#### Task requirements:
Search each line of the data for the word "PowerShell"; copy every line where it is found.

Plain-text document sources:
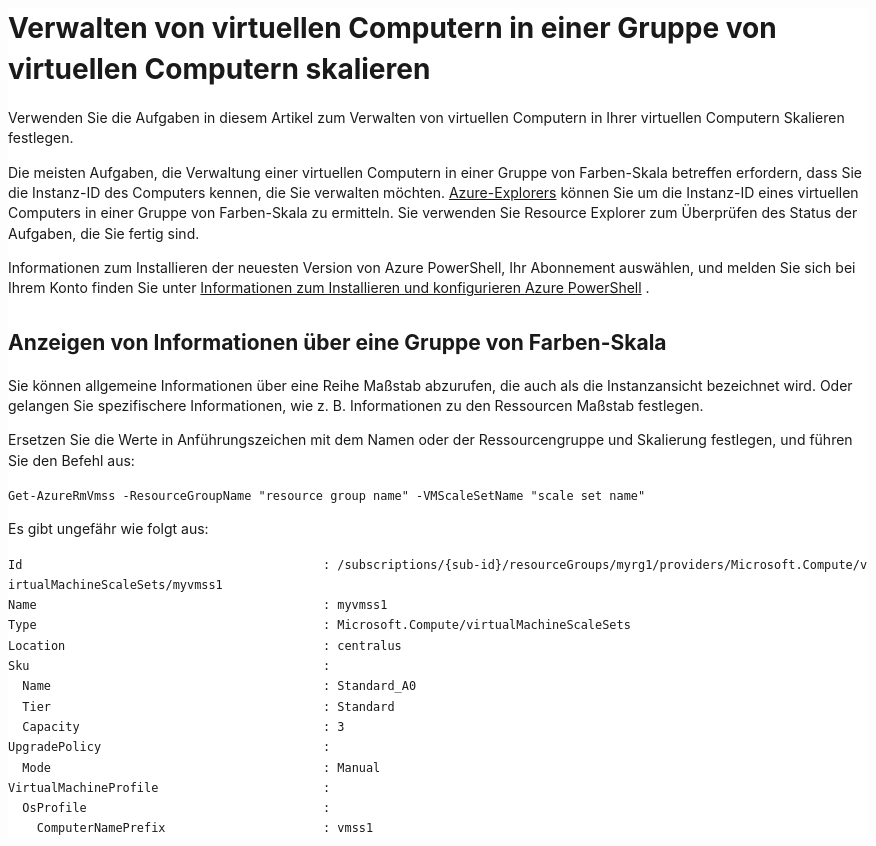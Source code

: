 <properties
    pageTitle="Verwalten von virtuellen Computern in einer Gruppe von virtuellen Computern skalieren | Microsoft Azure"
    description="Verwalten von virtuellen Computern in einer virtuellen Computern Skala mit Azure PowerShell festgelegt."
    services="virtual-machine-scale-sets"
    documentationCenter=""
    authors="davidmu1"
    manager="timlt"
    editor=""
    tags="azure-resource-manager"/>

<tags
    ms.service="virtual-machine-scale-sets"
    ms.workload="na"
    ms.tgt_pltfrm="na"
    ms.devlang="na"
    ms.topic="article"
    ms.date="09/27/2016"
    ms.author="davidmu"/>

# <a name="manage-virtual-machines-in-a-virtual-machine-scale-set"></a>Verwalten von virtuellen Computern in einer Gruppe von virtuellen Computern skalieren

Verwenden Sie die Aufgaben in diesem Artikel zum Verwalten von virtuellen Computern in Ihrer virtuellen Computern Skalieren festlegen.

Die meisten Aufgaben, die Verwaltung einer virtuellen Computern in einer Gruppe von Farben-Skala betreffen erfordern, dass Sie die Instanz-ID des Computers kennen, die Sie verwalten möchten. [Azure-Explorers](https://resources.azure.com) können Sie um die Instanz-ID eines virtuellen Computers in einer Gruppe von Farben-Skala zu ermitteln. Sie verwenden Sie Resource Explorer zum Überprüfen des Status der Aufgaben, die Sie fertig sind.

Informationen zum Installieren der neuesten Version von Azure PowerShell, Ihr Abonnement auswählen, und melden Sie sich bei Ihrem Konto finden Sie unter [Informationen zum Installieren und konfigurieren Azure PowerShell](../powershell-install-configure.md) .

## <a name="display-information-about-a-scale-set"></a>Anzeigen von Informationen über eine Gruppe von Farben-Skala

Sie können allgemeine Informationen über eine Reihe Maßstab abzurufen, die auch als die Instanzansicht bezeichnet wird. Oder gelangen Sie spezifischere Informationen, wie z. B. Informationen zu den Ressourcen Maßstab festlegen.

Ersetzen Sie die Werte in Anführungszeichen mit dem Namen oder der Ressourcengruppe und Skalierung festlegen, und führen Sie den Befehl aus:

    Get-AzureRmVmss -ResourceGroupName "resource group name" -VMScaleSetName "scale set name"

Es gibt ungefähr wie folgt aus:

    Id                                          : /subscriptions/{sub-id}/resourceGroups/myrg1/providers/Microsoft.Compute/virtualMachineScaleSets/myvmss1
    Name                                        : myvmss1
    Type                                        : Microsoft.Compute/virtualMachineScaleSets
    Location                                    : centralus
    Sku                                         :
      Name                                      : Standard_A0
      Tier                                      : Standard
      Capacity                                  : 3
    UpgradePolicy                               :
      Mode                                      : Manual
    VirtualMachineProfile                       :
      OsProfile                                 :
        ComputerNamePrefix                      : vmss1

#### Answer box:
    description="Verwalten von virtuellen Computern in einer virtuellen Computern Skala mit Azure PowerShell festgelegt."
Informationen zum Installieren der neuesten Version von Azure PowerShell, Ihr Abonnement auswählen, und melden Sie sich bei Ihrem Konto finden Sie unter [Informationen zum Installieren und konfigurieren Azure PowerShell](../powershell-install-configure.md) .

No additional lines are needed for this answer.